What is required
In the entries that follow, find each line with the word "probability" and copy it.

Excerpted records
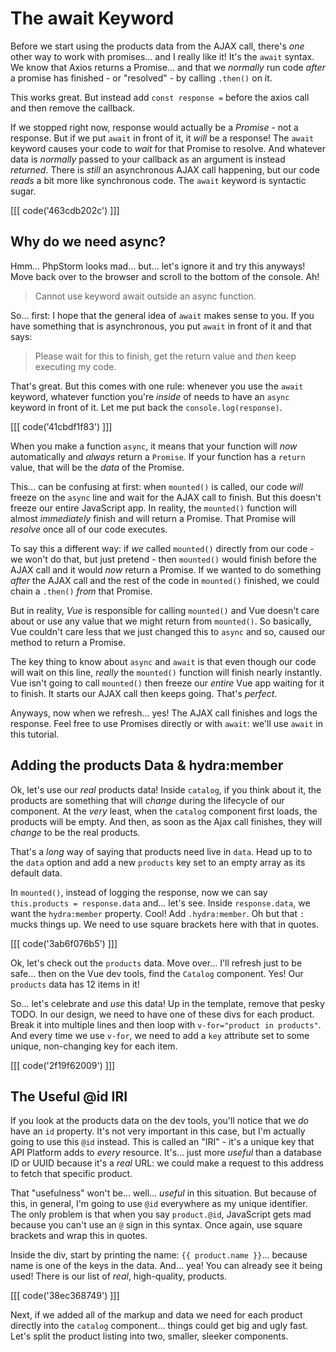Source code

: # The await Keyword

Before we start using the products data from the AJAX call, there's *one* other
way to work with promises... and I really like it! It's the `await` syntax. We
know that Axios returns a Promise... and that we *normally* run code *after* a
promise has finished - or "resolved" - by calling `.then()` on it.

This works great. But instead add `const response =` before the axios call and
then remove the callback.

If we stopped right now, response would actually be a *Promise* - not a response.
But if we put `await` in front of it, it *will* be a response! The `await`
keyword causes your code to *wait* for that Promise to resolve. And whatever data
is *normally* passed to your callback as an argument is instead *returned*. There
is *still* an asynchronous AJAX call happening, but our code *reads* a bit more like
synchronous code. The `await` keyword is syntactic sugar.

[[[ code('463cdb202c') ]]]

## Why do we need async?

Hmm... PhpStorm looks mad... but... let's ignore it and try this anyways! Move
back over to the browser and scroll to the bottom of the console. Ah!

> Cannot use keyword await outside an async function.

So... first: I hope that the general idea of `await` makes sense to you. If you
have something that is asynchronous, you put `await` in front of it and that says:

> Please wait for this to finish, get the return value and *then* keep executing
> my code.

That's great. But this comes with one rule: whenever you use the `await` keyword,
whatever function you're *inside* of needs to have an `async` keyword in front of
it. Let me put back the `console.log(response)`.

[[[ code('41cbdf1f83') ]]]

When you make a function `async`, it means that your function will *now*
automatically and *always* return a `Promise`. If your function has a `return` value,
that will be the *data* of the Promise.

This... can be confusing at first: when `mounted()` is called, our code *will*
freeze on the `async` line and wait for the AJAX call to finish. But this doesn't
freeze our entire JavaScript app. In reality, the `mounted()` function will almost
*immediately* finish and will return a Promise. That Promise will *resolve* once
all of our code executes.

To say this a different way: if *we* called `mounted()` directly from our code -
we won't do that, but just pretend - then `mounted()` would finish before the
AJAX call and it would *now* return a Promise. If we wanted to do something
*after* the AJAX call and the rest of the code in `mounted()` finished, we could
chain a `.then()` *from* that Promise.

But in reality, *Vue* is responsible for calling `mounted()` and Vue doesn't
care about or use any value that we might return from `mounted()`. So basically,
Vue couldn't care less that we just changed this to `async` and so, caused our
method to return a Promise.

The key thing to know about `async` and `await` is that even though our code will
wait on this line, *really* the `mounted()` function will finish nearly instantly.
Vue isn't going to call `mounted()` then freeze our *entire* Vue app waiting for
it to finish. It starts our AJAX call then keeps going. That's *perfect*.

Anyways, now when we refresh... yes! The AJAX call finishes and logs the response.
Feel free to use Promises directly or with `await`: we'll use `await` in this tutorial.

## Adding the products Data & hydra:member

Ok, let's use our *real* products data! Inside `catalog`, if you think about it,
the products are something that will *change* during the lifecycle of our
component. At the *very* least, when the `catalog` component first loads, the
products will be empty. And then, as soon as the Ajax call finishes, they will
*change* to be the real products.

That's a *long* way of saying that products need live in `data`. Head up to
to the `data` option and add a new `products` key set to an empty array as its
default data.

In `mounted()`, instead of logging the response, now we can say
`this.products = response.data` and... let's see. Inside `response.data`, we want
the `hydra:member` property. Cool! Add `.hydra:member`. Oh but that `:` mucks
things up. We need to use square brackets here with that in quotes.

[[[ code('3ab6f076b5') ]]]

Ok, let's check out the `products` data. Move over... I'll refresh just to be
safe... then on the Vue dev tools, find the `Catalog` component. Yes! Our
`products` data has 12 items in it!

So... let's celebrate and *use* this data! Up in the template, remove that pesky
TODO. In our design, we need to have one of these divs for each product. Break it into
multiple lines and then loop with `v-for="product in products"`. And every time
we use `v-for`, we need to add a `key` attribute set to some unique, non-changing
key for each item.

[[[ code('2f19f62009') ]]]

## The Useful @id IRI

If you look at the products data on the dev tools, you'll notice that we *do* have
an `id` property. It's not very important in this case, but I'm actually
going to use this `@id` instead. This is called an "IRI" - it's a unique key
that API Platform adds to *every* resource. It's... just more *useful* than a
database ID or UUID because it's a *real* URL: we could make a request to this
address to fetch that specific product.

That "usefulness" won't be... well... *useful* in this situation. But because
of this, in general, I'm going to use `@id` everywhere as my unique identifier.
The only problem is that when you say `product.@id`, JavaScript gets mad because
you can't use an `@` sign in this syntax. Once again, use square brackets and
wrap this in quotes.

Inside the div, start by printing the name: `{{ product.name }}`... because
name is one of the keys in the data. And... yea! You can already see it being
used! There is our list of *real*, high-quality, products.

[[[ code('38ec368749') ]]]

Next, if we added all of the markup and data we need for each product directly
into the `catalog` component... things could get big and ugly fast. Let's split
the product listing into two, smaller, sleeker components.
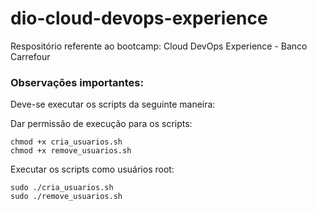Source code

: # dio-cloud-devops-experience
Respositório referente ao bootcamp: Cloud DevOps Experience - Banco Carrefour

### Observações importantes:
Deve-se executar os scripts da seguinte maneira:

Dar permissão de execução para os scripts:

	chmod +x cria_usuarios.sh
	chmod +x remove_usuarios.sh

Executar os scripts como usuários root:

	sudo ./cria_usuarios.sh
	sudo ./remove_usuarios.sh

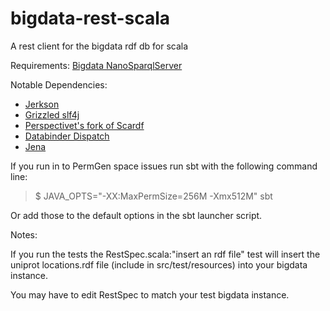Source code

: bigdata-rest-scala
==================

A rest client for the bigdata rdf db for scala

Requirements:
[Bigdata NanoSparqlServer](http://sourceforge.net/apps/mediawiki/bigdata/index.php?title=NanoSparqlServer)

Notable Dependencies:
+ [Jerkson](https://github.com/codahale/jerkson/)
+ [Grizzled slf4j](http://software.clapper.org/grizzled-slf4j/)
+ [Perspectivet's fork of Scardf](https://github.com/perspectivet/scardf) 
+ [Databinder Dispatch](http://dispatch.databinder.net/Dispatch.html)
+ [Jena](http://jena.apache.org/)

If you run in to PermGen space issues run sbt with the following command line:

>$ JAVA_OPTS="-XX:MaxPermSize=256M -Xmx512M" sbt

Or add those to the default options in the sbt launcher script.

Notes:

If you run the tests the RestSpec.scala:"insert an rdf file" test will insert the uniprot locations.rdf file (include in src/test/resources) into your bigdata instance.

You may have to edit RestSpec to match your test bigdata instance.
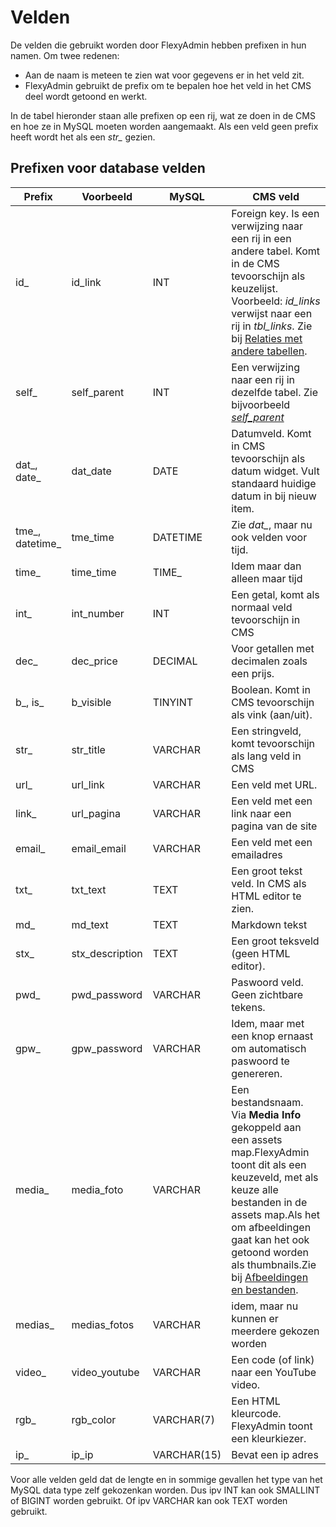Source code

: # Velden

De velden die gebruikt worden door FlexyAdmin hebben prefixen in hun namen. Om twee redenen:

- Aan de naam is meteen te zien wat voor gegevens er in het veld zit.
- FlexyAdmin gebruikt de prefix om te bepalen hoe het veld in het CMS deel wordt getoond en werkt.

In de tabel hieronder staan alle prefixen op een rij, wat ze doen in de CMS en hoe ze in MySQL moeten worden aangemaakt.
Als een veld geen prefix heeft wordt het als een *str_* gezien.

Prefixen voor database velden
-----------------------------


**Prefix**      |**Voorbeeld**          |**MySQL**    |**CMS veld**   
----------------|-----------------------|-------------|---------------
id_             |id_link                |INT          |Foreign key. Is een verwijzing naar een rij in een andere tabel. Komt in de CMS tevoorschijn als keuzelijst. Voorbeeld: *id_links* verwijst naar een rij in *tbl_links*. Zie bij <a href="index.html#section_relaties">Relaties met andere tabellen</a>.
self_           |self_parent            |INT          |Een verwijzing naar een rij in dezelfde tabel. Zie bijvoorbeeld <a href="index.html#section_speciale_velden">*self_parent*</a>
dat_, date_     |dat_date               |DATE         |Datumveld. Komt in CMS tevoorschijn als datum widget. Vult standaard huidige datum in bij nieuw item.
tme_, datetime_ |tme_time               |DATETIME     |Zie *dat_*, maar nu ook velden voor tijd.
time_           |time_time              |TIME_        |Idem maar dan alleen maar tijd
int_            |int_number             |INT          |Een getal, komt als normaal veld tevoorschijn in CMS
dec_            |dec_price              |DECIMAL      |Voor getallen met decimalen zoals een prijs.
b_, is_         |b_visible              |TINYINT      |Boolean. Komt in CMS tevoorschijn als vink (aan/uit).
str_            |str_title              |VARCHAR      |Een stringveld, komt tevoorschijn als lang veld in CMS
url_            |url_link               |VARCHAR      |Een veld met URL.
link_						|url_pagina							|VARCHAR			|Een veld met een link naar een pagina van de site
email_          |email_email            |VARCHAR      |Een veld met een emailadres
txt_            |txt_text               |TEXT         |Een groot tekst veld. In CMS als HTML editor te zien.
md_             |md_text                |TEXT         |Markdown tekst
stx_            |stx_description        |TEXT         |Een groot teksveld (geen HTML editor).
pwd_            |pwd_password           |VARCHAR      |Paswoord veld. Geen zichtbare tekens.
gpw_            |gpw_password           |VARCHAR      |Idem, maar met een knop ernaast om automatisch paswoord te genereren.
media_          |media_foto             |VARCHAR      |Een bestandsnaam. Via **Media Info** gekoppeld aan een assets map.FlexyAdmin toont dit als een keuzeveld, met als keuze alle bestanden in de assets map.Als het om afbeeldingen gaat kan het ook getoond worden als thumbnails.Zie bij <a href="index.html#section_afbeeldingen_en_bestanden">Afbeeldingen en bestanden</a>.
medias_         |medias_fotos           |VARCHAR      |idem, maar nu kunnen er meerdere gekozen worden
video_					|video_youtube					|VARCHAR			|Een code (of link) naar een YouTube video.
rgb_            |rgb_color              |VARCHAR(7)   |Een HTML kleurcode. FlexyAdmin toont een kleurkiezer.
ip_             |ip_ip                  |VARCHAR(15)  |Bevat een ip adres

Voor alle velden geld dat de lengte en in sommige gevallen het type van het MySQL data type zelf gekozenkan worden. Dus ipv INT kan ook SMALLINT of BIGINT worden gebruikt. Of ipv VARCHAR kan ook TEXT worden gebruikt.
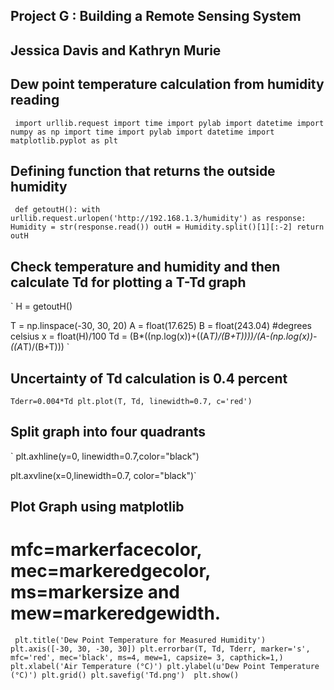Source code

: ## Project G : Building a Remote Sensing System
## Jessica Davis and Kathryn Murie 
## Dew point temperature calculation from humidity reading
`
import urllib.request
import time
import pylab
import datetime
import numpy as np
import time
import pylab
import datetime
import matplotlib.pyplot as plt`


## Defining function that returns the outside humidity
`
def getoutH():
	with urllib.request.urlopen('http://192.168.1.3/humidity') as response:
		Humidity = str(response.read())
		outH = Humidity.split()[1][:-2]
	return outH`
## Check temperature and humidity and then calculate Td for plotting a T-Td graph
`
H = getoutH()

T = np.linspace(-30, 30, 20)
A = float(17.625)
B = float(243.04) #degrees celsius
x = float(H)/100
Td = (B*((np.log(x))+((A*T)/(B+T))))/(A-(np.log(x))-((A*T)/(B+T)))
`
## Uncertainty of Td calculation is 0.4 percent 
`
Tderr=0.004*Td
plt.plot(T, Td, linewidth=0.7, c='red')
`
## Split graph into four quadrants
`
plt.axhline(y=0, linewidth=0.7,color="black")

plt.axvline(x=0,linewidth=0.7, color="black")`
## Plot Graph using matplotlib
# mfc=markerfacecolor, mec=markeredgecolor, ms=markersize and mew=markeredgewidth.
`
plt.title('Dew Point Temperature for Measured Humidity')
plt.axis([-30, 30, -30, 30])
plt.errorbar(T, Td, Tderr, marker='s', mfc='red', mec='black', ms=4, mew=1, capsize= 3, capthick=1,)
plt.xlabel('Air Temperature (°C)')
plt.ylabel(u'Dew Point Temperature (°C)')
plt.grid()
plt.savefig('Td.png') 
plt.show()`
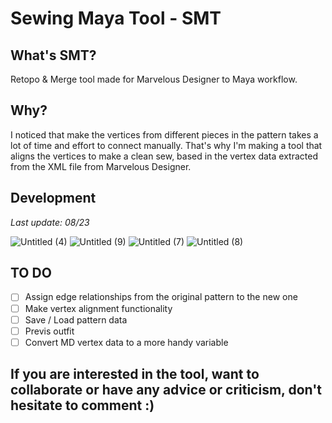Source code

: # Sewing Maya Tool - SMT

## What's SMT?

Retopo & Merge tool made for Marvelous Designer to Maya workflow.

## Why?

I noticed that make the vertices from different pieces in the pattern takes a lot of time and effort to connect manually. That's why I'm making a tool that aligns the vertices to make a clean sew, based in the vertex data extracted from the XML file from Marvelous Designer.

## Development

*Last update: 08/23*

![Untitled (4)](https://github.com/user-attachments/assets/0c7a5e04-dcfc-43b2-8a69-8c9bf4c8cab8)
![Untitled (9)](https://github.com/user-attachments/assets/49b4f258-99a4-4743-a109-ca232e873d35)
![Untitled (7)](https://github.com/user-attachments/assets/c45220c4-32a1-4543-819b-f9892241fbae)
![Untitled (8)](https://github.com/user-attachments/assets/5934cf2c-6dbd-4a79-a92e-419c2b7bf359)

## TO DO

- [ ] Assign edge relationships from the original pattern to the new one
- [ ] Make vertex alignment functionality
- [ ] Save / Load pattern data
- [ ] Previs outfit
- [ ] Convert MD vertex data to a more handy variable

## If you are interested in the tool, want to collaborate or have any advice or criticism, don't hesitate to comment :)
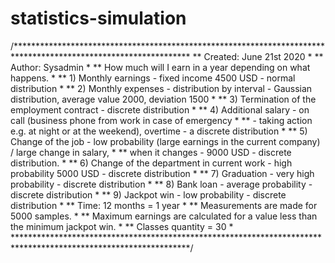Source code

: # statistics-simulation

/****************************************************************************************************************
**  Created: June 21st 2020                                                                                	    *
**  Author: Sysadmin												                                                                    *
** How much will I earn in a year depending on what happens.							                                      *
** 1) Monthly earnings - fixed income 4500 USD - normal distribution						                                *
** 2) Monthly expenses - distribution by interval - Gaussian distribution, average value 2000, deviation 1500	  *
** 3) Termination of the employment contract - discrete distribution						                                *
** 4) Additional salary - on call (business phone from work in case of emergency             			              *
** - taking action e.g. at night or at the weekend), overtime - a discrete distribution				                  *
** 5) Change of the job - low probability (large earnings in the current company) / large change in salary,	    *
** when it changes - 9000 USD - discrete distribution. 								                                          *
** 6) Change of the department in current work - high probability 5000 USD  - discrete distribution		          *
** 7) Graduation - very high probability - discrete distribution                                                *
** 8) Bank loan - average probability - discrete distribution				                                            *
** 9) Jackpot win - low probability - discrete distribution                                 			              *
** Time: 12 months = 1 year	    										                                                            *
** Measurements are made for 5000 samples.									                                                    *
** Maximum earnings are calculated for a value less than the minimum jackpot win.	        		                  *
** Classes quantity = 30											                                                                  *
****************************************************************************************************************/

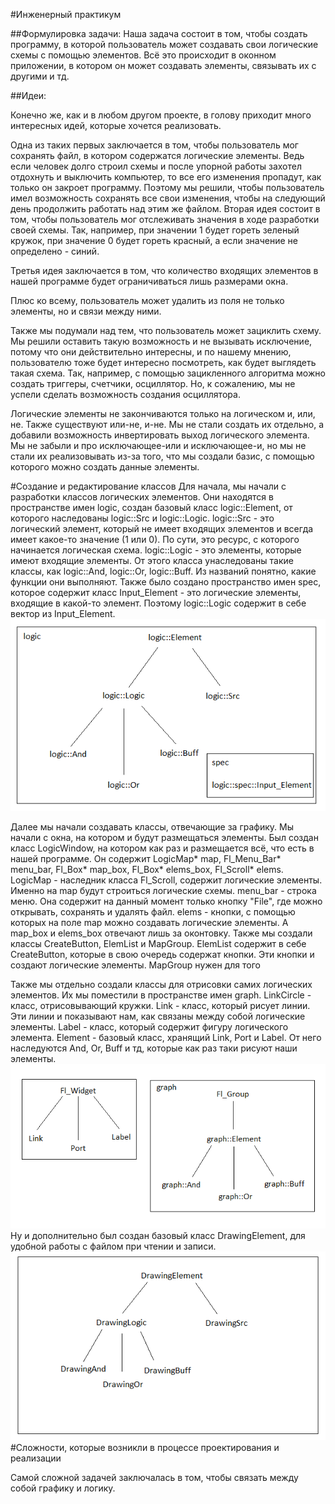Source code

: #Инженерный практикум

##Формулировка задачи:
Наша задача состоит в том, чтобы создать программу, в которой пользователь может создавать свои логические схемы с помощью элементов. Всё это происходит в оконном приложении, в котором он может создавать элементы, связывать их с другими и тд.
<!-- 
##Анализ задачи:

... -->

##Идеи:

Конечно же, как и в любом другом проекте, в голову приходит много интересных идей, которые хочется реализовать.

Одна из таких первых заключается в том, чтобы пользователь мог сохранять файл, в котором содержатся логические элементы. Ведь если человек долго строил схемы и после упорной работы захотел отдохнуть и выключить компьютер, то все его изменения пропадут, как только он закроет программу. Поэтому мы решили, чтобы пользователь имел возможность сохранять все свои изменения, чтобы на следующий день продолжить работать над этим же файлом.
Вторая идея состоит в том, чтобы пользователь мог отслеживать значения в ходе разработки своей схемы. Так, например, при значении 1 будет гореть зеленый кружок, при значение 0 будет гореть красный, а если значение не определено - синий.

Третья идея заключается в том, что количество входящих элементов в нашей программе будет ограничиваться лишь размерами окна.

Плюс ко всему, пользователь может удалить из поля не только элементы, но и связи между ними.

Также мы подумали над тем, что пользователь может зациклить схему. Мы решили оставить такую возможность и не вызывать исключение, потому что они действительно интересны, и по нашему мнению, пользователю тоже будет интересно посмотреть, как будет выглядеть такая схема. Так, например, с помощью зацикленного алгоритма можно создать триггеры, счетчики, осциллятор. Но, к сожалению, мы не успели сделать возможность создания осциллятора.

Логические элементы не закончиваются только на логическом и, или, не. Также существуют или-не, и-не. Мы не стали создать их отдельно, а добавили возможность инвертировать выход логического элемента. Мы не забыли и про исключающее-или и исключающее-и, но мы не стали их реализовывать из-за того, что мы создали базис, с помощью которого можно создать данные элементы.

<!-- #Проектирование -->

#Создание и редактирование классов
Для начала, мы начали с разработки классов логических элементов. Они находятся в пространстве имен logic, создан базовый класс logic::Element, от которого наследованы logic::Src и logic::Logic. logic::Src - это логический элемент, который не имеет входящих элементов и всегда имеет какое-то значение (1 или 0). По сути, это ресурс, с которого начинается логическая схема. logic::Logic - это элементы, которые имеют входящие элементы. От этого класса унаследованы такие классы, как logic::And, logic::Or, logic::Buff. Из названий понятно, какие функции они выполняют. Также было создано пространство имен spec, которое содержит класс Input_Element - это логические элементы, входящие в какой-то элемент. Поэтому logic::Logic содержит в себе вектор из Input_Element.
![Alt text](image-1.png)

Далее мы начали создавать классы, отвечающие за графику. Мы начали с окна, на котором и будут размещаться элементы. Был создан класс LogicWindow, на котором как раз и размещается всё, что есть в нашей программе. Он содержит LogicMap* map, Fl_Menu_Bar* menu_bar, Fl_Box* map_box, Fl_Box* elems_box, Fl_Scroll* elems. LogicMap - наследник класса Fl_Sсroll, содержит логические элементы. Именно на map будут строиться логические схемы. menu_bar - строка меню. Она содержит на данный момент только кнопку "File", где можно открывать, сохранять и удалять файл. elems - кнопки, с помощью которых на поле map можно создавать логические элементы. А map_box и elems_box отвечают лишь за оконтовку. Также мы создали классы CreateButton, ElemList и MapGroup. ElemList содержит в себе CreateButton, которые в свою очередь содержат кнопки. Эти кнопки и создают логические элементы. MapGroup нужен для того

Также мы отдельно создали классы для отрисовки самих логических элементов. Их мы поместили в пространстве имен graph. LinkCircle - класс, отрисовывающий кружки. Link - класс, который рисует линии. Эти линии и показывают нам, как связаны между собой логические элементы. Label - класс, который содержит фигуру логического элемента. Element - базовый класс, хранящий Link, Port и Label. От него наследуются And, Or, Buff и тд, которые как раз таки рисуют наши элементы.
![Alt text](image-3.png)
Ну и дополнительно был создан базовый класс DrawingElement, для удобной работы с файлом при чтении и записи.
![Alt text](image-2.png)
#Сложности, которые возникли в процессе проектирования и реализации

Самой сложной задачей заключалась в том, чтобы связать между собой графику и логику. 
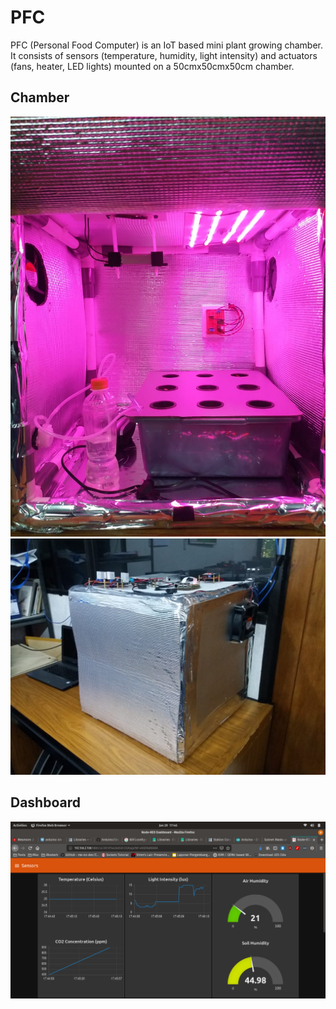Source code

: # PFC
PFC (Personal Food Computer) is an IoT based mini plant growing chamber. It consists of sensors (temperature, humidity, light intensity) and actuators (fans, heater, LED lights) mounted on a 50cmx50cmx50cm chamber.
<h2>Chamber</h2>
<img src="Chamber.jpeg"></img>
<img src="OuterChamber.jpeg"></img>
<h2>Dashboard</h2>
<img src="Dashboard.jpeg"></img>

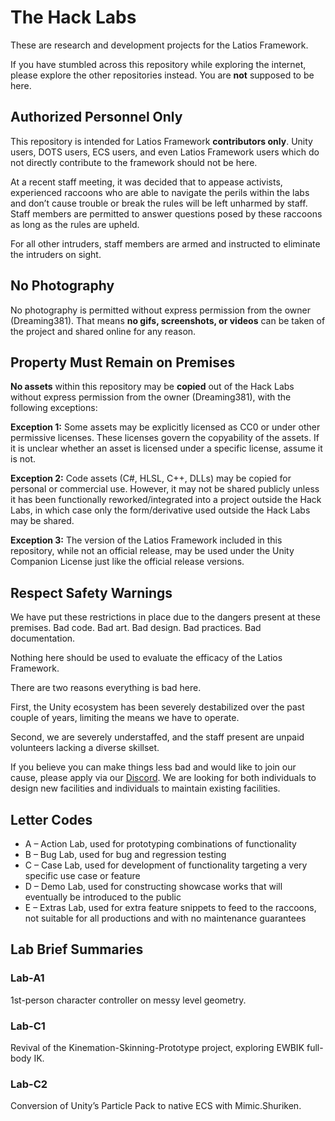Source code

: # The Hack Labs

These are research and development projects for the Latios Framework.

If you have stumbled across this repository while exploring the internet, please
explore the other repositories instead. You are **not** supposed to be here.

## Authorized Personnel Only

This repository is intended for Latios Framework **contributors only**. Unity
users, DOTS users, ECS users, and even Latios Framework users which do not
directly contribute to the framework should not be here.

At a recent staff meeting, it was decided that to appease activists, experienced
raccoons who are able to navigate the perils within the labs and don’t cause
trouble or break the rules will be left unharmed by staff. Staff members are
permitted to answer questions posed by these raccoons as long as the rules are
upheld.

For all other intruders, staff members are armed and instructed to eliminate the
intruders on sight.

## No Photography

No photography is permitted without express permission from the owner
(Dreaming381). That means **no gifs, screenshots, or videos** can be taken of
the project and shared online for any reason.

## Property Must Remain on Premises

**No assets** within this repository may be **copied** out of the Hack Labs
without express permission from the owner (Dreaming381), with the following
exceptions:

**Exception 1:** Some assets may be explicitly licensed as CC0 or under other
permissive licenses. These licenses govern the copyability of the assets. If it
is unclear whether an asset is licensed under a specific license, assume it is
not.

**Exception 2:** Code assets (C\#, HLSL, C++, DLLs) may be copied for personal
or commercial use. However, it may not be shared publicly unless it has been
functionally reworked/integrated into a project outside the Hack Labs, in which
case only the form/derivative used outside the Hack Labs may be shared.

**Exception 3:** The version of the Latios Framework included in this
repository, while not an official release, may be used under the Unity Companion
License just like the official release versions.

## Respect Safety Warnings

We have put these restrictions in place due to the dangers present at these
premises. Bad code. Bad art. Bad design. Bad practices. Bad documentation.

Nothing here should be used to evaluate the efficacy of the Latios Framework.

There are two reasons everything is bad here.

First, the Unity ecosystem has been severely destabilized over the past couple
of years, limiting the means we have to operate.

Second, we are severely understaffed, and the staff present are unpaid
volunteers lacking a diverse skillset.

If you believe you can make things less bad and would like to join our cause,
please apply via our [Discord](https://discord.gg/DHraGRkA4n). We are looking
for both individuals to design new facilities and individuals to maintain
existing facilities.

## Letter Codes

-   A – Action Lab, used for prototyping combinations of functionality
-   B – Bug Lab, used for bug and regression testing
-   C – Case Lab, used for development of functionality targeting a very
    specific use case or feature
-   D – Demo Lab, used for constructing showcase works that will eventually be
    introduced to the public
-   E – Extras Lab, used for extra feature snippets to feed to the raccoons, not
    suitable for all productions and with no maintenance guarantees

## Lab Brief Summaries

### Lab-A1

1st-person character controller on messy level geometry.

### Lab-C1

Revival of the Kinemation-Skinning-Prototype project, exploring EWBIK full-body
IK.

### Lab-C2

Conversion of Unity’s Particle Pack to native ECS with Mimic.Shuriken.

Exercise result
** 5) Change of the job - low probability (large earnings in the current company) / large change in salary,	    *
** 6) Change of the department in current work - high probability 5000 USD  - discrete distribution		          *
** 7) Graduation - very high probability - discrete distribution                                                *
** 8) Bank loan - average probability - discrete distribution				                                            *
** 9) Jackpot win - low probability - discrete distribution                                 			              *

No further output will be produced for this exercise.